Exercise aim: Select, from the data, each line where "runtime" occurs.
Supplied material START
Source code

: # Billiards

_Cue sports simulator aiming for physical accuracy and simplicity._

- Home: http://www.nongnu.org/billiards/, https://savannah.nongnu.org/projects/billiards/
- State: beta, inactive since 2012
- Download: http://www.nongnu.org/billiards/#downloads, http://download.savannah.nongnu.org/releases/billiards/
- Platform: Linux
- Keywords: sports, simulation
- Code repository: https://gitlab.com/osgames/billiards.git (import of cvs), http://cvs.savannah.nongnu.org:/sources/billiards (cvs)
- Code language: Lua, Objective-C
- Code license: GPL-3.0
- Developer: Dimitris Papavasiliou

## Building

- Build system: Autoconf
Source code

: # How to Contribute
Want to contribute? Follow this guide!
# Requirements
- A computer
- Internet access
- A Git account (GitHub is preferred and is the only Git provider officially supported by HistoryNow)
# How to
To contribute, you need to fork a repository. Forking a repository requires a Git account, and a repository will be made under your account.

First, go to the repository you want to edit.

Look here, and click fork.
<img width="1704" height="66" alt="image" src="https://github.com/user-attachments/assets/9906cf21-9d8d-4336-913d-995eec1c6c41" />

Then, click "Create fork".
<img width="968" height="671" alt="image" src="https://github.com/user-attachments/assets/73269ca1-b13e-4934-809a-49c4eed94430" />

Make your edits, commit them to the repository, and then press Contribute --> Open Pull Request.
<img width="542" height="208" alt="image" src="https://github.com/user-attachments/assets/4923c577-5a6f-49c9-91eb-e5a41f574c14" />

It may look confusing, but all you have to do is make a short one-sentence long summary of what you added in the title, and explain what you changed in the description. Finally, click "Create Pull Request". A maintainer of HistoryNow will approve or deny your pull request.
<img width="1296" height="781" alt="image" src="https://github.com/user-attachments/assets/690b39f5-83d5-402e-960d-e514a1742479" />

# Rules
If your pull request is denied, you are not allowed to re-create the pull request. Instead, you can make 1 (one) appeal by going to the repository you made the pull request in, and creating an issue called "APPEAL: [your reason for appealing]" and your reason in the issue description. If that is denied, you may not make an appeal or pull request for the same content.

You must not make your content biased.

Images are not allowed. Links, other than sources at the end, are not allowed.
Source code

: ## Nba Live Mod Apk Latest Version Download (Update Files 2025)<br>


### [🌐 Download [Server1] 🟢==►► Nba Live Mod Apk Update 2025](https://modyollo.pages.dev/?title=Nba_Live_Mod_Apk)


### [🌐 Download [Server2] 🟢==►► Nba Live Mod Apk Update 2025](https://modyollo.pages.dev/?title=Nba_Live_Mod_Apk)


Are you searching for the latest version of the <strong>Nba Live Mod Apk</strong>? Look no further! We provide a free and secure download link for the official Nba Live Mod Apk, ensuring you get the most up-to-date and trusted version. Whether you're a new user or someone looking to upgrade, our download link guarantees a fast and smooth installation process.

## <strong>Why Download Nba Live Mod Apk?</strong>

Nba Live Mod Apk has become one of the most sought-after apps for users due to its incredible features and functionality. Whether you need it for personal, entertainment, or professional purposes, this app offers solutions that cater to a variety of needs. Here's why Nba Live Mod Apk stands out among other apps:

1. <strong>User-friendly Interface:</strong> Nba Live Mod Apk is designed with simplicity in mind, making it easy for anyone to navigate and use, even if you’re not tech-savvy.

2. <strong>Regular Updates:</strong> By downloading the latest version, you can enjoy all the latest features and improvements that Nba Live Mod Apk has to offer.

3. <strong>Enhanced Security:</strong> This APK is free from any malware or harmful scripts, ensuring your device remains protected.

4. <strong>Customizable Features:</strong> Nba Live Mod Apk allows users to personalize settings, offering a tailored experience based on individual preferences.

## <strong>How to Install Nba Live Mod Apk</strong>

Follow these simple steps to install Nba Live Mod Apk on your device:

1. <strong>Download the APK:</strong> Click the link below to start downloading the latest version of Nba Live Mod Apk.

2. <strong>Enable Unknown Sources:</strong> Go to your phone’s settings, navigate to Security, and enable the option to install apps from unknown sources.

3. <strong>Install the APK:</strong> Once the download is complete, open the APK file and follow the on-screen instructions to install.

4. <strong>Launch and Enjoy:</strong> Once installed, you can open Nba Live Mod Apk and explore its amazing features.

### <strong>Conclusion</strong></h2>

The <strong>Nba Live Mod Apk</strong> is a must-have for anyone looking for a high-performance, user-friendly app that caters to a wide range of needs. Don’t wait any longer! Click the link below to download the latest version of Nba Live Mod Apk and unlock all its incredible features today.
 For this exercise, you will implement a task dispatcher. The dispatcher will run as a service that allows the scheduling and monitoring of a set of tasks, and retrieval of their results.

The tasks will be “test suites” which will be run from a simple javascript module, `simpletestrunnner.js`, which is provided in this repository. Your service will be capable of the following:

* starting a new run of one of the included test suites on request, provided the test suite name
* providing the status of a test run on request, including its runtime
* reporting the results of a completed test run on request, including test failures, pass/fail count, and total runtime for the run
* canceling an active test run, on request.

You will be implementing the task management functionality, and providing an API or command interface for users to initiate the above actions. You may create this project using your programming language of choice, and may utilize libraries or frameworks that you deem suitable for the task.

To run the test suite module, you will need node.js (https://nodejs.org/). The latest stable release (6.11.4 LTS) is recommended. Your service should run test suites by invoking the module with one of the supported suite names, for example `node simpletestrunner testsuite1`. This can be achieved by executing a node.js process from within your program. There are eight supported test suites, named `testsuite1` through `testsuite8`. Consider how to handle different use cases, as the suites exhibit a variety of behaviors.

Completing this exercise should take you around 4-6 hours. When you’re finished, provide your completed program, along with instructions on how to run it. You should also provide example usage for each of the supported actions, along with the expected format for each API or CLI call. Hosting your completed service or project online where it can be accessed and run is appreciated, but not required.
Supplied material END
Answer for the task:
* providing the status of a test run on request, including its runtime
* reporting the results of a completed test run on request, including test failures, pass/fail count, and total runtime for the run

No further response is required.